Diário – A ações implementadas em programas governamentais com caráter moratório para dar fôlego ao caixa, foram por prazo determinado e os índices de contaminação voltaram a disparar e estamos novamente vivendo o fechamento de grande parte do comércio?

Jayme – Sim e as reservas financeiras que muitas empresas utilizaram para sobreviver, se esgotaram e o faturamento voltou a despencar. Neste cenário, algumas precisam recorrer a medidas mais drásticas. Uma delas é a Recuperação Judicial que, embora tenha sua Lei sido revisada no começo deste ano, o texto não trouxe elementos específicos para auxiliar empresários neste momento de pandemia. Isso ocorre especialmente porque a índole do Direito das Empresas em Crise não gera efeitos para atendimento de situações transitórias e generalizadas, como é o caso da pandemia, mas sim para atender crises de empresas individuais em mercados normalizados. Na prática, seu grande problema é que a solução implica na previsão de uma situação na qual a crise estará superada e que a parte contratual poderá voltar ao mercado normal – além de forçar o empresário, já debilitado e sem caixa na pandemia, a ter que negociar com seu credor em condições de desigualdade.

 

Diário – A recuperação judicial, como atualmente concebida na Lei, ainda é um processo extremamente caro e especializado, sendo que poucos escritórios de advocacia efetivamente especializados conseguem conduzir para um bom termo. Por que?

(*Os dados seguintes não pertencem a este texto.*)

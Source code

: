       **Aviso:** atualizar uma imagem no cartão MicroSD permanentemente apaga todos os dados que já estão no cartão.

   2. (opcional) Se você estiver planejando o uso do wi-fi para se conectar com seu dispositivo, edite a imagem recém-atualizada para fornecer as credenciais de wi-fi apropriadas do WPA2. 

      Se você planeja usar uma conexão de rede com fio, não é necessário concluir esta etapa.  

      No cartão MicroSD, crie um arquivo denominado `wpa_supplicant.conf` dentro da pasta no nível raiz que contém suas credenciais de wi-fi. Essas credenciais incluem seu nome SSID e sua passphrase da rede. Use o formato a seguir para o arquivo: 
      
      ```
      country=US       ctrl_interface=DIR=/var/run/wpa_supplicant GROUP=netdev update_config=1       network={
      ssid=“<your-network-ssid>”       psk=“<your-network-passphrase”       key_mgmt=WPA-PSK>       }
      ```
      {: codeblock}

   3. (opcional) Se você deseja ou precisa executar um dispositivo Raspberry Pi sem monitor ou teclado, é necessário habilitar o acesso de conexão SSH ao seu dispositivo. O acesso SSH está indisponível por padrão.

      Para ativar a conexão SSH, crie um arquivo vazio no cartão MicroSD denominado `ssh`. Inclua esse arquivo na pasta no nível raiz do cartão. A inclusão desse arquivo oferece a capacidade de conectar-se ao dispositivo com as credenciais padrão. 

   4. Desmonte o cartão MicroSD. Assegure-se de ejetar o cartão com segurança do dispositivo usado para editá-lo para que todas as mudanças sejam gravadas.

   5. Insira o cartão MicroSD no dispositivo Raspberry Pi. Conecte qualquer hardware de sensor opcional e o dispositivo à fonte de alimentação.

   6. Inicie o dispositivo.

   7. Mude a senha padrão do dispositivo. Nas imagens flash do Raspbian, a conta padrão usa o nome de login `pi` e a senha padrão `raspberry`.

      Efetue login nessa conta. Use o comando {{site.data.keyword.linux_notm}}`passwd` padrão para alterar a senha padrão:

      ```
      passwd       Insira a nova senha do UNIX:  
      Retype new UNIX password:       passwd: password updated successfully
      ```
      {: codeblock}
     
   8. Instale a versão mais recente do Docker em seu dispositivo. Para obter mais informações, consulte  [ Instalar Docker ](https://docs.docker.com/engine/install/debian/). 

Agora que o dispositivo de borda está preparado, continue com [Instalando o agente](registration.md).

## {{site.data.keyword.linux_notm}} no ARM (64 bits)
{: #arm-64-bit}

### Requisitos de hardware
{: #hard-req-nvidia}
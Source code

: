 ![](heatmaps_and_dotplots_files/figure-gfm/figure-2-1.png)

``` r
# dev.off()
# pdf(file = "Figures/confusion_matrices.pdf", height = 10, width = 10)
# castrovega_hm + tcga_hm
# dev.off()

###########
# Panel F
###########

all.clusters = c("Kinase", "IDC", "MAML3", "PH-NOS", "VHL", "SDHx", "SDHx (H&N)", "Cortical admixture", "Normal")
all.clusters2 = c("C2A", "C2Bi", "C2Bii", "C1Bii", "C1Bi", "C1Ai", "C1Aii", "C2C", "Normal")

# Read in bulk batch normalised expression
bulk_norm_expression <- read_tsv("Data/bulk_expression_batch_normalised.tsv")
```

Jayme – Além do custo dos honorários advocatícios, existem outros gastos necessários para a empresa que vai enfrentar a recuperação judicial, como gastos expressivos para um trabalho consultivo; honorários do administrador judicial, custas e despesas processuais, por exemplo. Do ponto de vista social, é inegável os impactos negativos que um processo como esses trás para a imagem de uma empresa – uma situação que dificulta, inclusive, a concessão de empréstimos de bancos em linhas normais de crédito, com juros e encargos menores..

 

Diário – E o que fazer para não quebrar?

Jayme – Em uma situação como a que estamos enfrentando, o fechamento físico de uma empresa pode ser a melhor alternativa para que ela continue no negócio. Talvez valha uma reflexão por parte do empreendedor se não é melhor encerrar as atividades, quitar as dívidas e preservar seu nome pessoal na praça para voltar a atuar em um outro modelo de negócio mais adequado ao mercado atual.

 

Diário – Liquidar uma empresa ainda é difícil.

Jayme – Uma das novidades da reforma na Lei de Recuperação Judicial e Falências é justamente o chamado fresh start, que permite uma volta mais rápida de um empresário que faliu ao universo do empreendedorismo. Precisamos que o mercado absorva essa ideia e suma com a imagem negativa da “falência”, como se fosse uma declaração de incompetência.

 

Perfil

Jayme Petra de Mello Neto – O advogado Jayme Petra de Mello Neto é advogado do escritório Marcos Martins Advogados e especialista em Direito cível e societário.

 

Formação acadêmica
– Bacharelado em Direito pela Universidade Presbiteriana Mackenzie (1996).
– Atualmente é sócio majoritário – Petra de Mello Advogados e advogado chefe do departamento jurídico – Brazilian Express Transportes Aéreos.
– Tem experiência na área de Direito, com ênfase em Direito Mercantil e Empresarial, com atuação em contratos aeronáuticos e securitários.
– Gerência geral de todos os ramos de atividade jurídica da Brazilian Express Transportes Aéreos ltda., inclusive em processos sensíveis, com orientação sobre as decisões jurídicas tomadas.
– É professor convidado dos cursos de Pó-graduação em Direito Empresarial e demais ramos de relacionamento da disciplina, atuando na Escola Paulista de Direito, Univ. São Caetano do Sul e outros

Escritório Marcos Martins Advogados
– Fundado em 1983, é altamente conceituado nas áreas de Direito Societário, Tributário, Trabalhista e Empresarial. Pautado em valores comprometimento, ética, integridade, transparência, responsabilidade e constante especialização e aperfeiçoamento de seus profissionais.